Артём моментально отозвался:
– Кстати, идея классная. Лена в детстве меня часто водила в кино. Мороженое всегда покупала или перед сеансом или после него.
Ой, а когда мы шиковали, то вообще в Мак заходили. Это наших девчонок сейчас не удивить, а нам тогда казалось, что мы чуть ли не в другой мир попали.
Слушай, Катя, а за деньги ты не переживай! Заработаем.
Женщина, доставая из духовки домашнее печенье, рецепт которого в маминой кулинарной называлось «Быстрое», лаконично ответила:
– Конечно.
Подчиняясь запаху выпечки, на кухню прибежали девочки, и вечер, который начинался нервно и не очень красиво, окончательно превратился в доброе семейное времяпрепровождение.
***
После того как дочки отправились спать, Катя придирчивым взглядом осмотрела квартиру. Ну, не сви.на.р.н.ик, конечно, но до идеала далеко.
Женщина присела, обдумывая план действий и меню, потом полистала в интернете рекламу чистящих средств, мысленно чертыхнулась:
«Чего голову ерундой забиваю. Во-первых, если товар хвалят всякие блохероводы, как иронично называет их Артём, значит, средство точно нехорошее.

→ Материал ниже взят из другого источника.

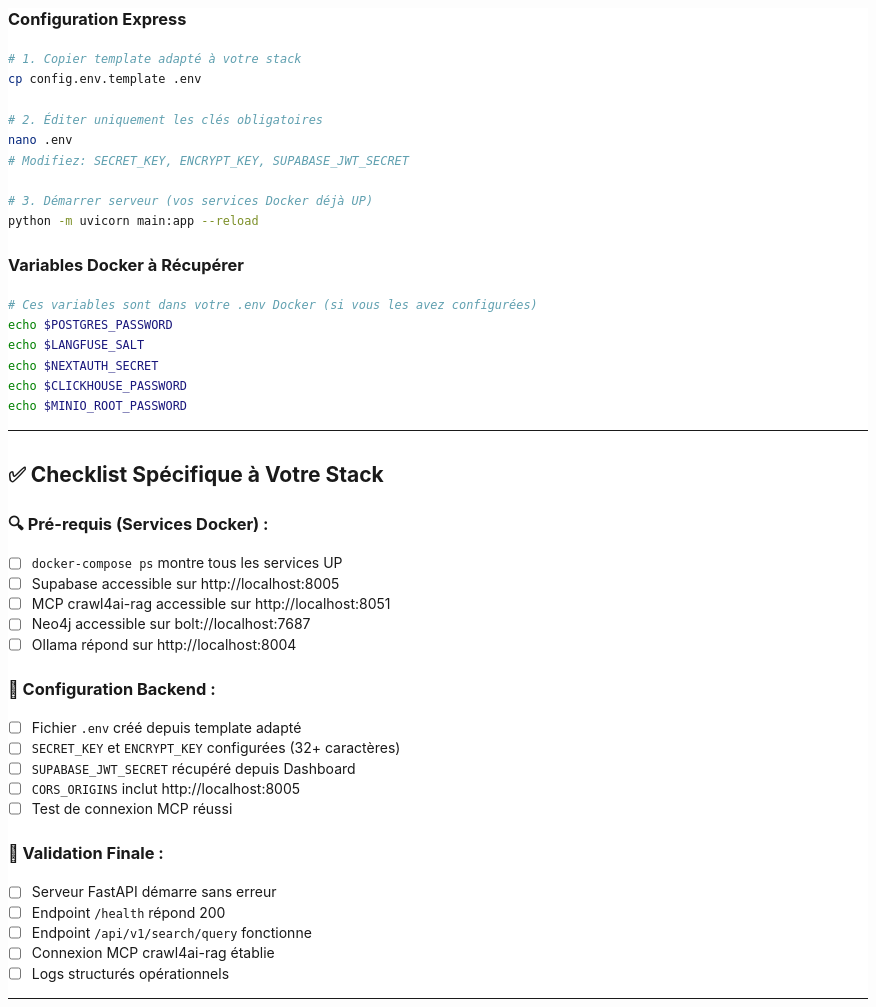 ### **Configuration Express**
```bash
# 1. Copier template adapté à votre stack
cp config.env.template .env

# 2. Éditer uniquement les clés obligatoires
nano .env
# Modifiez: SECRET_KEY, ENCRYPT_KEY, SUPABASE_JWT_SECRET

# 3. Démarrer serveur (vos services Docker déjà UP)
python -m uvicorn main:app --reload
```

### **Variables Docker à Récupérer**
```bash
# Ces variables sont dans votre .env Docker (si vous les avez configurées)
echo $POSTGRES_PASSWORD
echo $LANGFUSE_SALT
echo $NEXTAUTH_SECRET
echo $CLICKHOUSE_PASSWORD
echo $MINIO_ROOT_PASSWORD
```

---

## ✅ **Checklist Spécifique à Votre Stack**

### **🔍 Pré-requis (Services Docker) :**
- [ ] `docker-compose ps` montre tous les services UP
- [ ] Supabase accessible sur http://localhost:8005
- [ ] MCP crawl4ai-rag accessible sur http://localhost:8051
- [ ] Neo4j accessible sur bolt://localhost:7687
- [ ] Ollama répond sur http://localhost:8004

### **🔧 Configuration Backend :**
- [ ] Fichier `.env` créé depuis template adapté
- [ ] `SECRET_KEY` et `ENCRYPT_KEY` configurées (32+ caractères)
- [ ] `SUPABASE_JWT_SECRET` récupéré depuis Dashboard
- [ ] `CORS_ORIGINS` inclut http://localhost:8005
- [ ] Test de connexion MCP réussi

### **🚀 Validation Finale :**
- [ ] Serveur FastAPI démarre sans erreur
- [ ] Endpoint `/health` répond 200
- [ ] Endpoint `/api/v1/search/query` fonctionne
- [ ] Connexion MCP crawl4ai-rag établie
- [ ] Logs structurés opérationnels

---
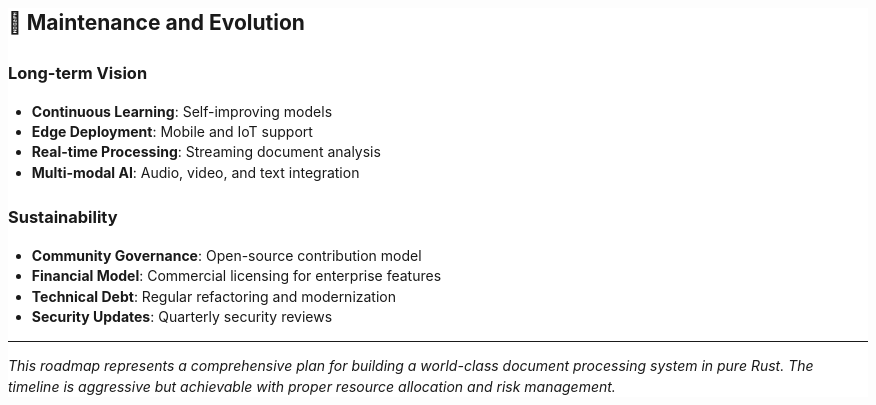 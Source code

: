 
## 🔄 Maintenance and Evolution

### Long-term Vision
- **Continuous Learning**: Self-improving models
- **Edge Deployment**: Mobile and IoT support
- **Real-time Processing**: Streaming document analysis
- **Multi-modal AI**: Audio, video, and text integration

### Sustainability
- **Community Governance**: Open-source contribution model
- **Financial Model**: Commercial licensing for enterprise features
- **Technical Debt**: Regular refactoring and modernization
- **Security Updates**: Quarterly security reviews

---

*This roadmap represents a comprehensive plan for building a world-class document processing system in pure Rust. The timeline is aggressive but achievable with proper resource allocation and risk management.* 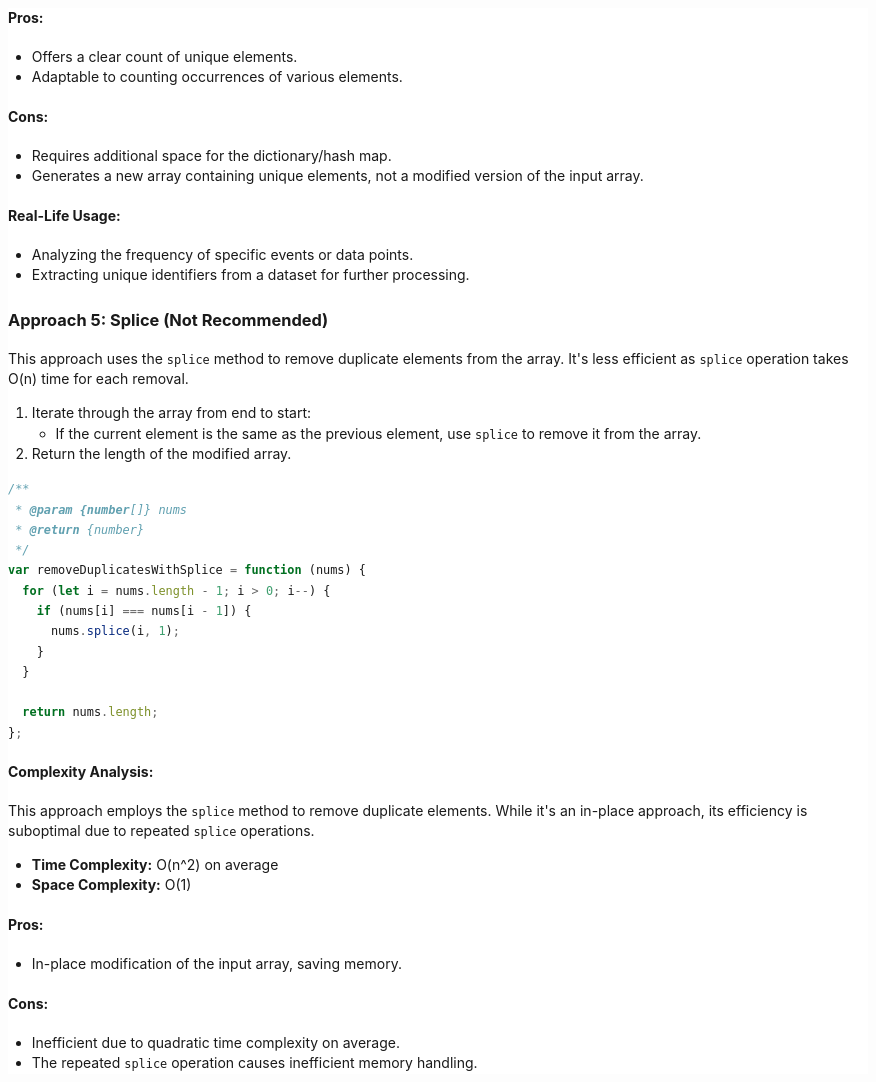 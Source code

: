 #### Pros:

- Offers a clear count of unique elements.
- Adaptable to counting occurrences of various elements.

#### Cons:

- Requires additional space for the dictionary/hash map.
- Generates a new array containing unique elements, not a modified version of the input array.

#### Real-Life Usage:

- Analyzing the frequency of specific events or data points.
- Extracting unique identifiers from a dataset for further processing.

### Approach 5: Splice (Not Recommended)

This approach uses the `splice` method to remove duplicate elements from the array. It's less efficient as `splice` operation takes O(n) time for each removal.

1.  Iterate through the array from end to start:
    - If the current element is the same as the previous element, use `splice` to remove it from the array.
2.  Return the length of the modified array.

```javascript
/**
 * @param {number[]} nums
 * @return {number}
 */
var removeDuplicatesWithSplice = function (nums) {
  for (let i = nums.length - 1; i > 0; i--) {
    if (nums[i] === nums[i - 1]) {
      nums.splice(i, 1);
    }
  }

  return nums.length;
};
```

#### Complexity Analysis:

This approach employs the `splice` method to remove duplicate elements. While it's an in-place approach, its efficiency is suboptimal due to repeated `splice` operations.

- **Time Complexity:** O(n^2) on average
- **Space Complexity:** O(1)

#### Pros:

- In-place modification of the input array, saving memory.

#### Cons:

- Inefficient due to quadratic time complexity on average.
- The repeated `splice` operation causes inefficient memory handling.
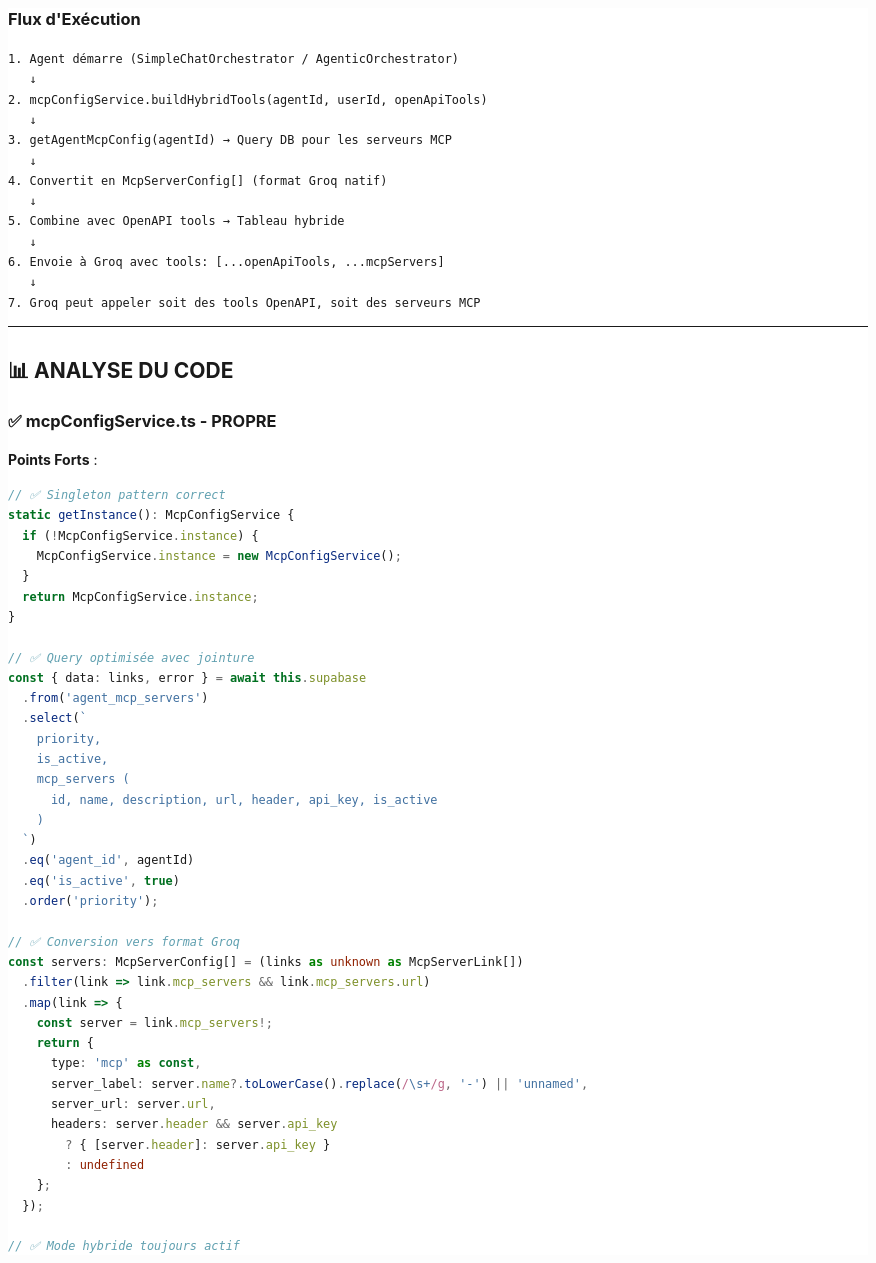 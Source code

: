 ### Flux d'Exécution

```
1. Agent démarre (SimpleChatOrchestrator / AgenticOrchestrator)
   ↓
2. mcpConfigService.buildHybridTools(agentId, userId, openApiTools)
   ↓
3. getAgentMcpConfig(agentId) → Query DB pour les serveurs MCP
   ↓
4. Convertit en McpServerConfig[] (format Groq natif)
   ↓
5. Combine avec OpenAPI tools → Tableau hybride
   ↓
6. Envoie à Groq avec tools: [...openApiTools, ...mcpServers]
   ↓
7. Groq peut appeler soit des tools OpenAPI, soit des serveurs MCP
```

---

## 📊 ANALYSE DU CODE

### ✅ mcpConfigService.ts - PROPRE

**Points Forts** :
```typescript
// ✅ Singleton pattern correct
static getInstance(): McpConfigService {
  if (!McpConfigService.instance) {
    McpConfigService.instance = new McpConfigService();
  }
  return McpConfigService.instance;
}

// ✅ Query optimisée avec jointure
const { data: links, error } = await this.supabase
  .from('agent_mcp_servers')
  .select(`
    priority,
    is_active,
    mcp_servers (
      id, name, description, url, header, api_key, is_active
    )
  `)
  .eq('agent_id', agentId)
  .eq('is_active', true)
  .order('priority');

// ✅ Conversion vers format Groq
const servers: McpServerConfig[] = (links as unknown as McpServerLink[])
  .filter(link => link.mcp_servers && link.mcp_servers.url)
  .map(link => {
    const server = link.mcp_servers!;
    return {
      type: 'mcp' as const,
      server_label: server.name?.toLowerCase().replace(/\s+/g, '-') || 'unnamed',
      server_url: server.url,
      headers: server.header && server.api_key 
        ? { [server.header]: server.api_key }
        : undefined
    };
  });

// ✅ Mode hybride toujours actif
``` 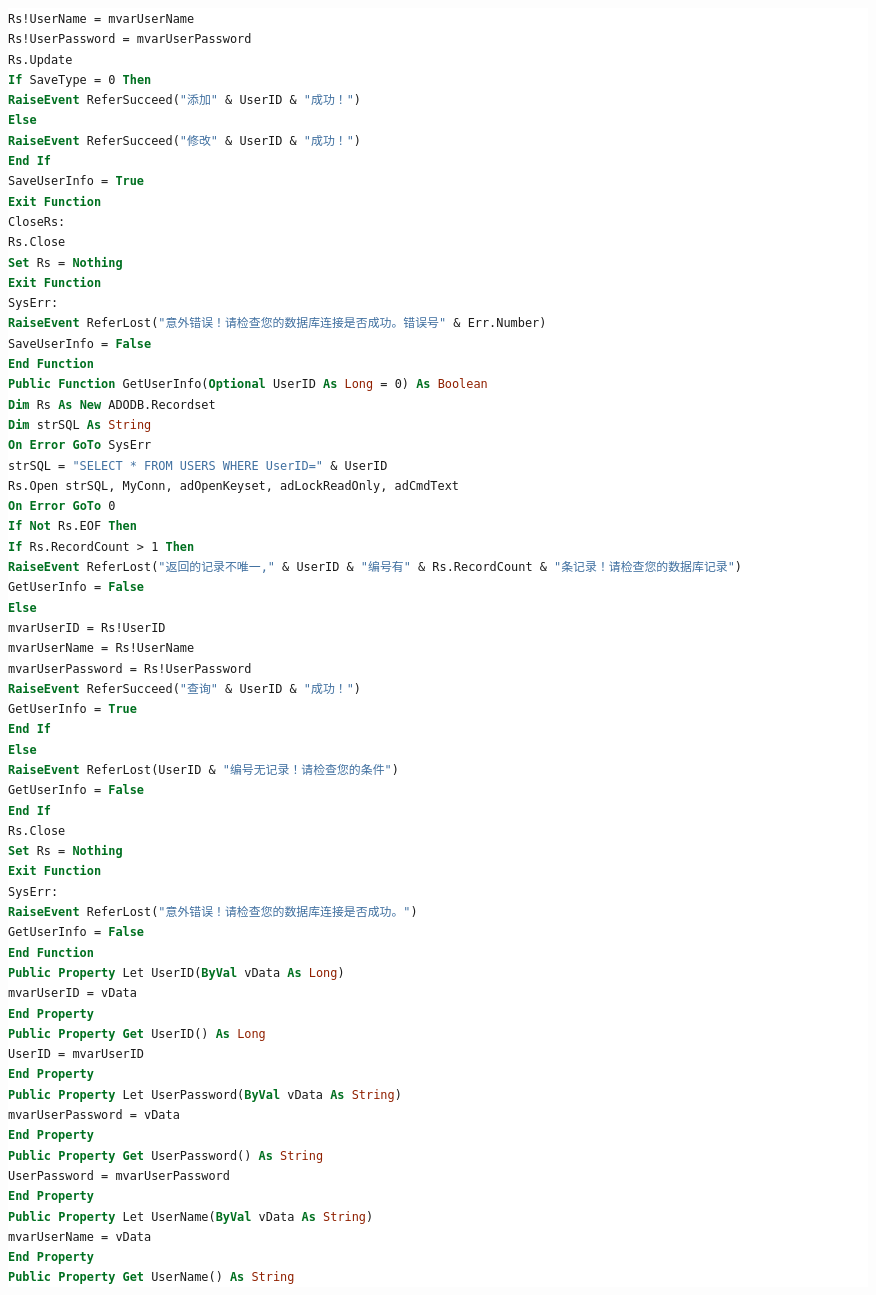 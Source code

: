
 ```vb
Rs!UserName = mvarUserName
Rs!UserPassword = mvarUserPassword
Rs.Update
If SaveType = 0 Then
RaiseEvent ReferSucceed("添加" & UserID & "成功！")
Else
RaiseEvent ReferSucceed("修改" & UserID & "成功！")
End If
SaveUserInfo = True
Exit Function
CloseRs:
Rs.Close
Set Rs = Nothing
Exit Function
SysErr:
RaiseEvent ReferLost("意外错误！请检查您的数据库连接是否成功。错误号" & Err.Number)
SaveUserInfo = False
End Function
Public Function GetUserInfo(Optional UserID As Long = 0) As Boolean
Dim Rs As New ADODB.Recordset
Dim strSQL As String
On Error GoTo SysErr
strSQL = "SELECT * FROM USERS WHERE UserID=" & UserID
Rs.Open strSQL, MyConn, adOpenKeyset, adLockReadOnly, adCmdText
On Error GoTo 0
If Not Rs.EOF Then
If Rs.RecordCount > 1 Then
RaiseEvent ReferLost("返回的记录不唯一," & UserID & "编号有" & Rs.RecordCount & "条记录！请检查您的数据库记录")
GetUserInfo = False
Else
mvarUserID = Rs!UserID
mvarUserName = Rs!UserName
mvarUserPassword = Rs!UserPassword
RaiseEvent ReferSucceed("查询" & UserID & "成功！")
GetUserInfo = True
End If
Else
RaiseEvent ReferLost(UserID & "编号无记录！请检查您的条件")
GetUserInfo = False
End If
Rs.Close
Set Rs = Nothing
Exit Function
SysErr:
RaiseEvent ReferLost("意外错误！请检查您的数据库连接是否成功。")
GetUserInfo = False
End Function
Public Property Let UserID(ByVal vData As Long)
mvarUserID = vData
End Property
Public Property Get UserID() As Long
UserID = mvarUserID
End Property
Public Property Let UserPassword(ByVal vData As String)
mvarUserPassword = vData
End Property
Public Property Get UserPassword() As String
UserPassword = mvarUserPassword
End Property
Public Property Let UserName(ByVal vData As String)
mvarUserName = vData
End Property
Public Property Get UserName() As String
```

Во-вторых, и шиковать-то, их покупая, не с руки. Вот в прямом смысле каждый рубль на счет».
Так что Катя стала отмывать кухню проверенной с детства содой, а Артём в это время прибирался в гостиной.
Вытирая плиту, женщина искренне радовалась, что острую ситуацию удалось сгладить, и пусть даже предстоят дополнительные хлопоты, ради мира в семье их легко потерпеть.
Конечно, заначку пришлось распотрошить, но Катя поймала кураж. Мама, к которой она приехала за мороженой ягодой, узнав о приезде гостей, весело пошутила:
– Правильно, дочка. Деньги, конечно, важная штука в жизни, но не основная. Родню принять – святое дело. Так что, раз пошла такая гулянка – режь последний огурец!
Девочки, которые тётю Лену почти не помнили, заразились настроением родителей и помогали готовиться к встрече: убирали лишние игрушки и рисовали открытки.
Когда Лена и её муж Роман внесли в квартиру сумки, хозяйка с удивлением подумала, что родственники не на пару дней приехали. Минимум – на месяц.
Однако когда гости начали разбирать вещи, хозяйка испытала истинный стыд. Практически всё содержимое сумок оказалось подарками.
Каждая девочка сразу получила по большому набору для творчества и конструктору, согласно возрасту.
После того, как Аня и Ира, поблагодарив, убежали, Лена достала ещё один внушительный пакет и протянула Артёму:
– Это – подарки племянницам на Новый год. Спрячь пока куда-нибудь повыше. Хотя, когда ты был в возрасте Анечки, от тебя бесполезно было сюрпризы прятать.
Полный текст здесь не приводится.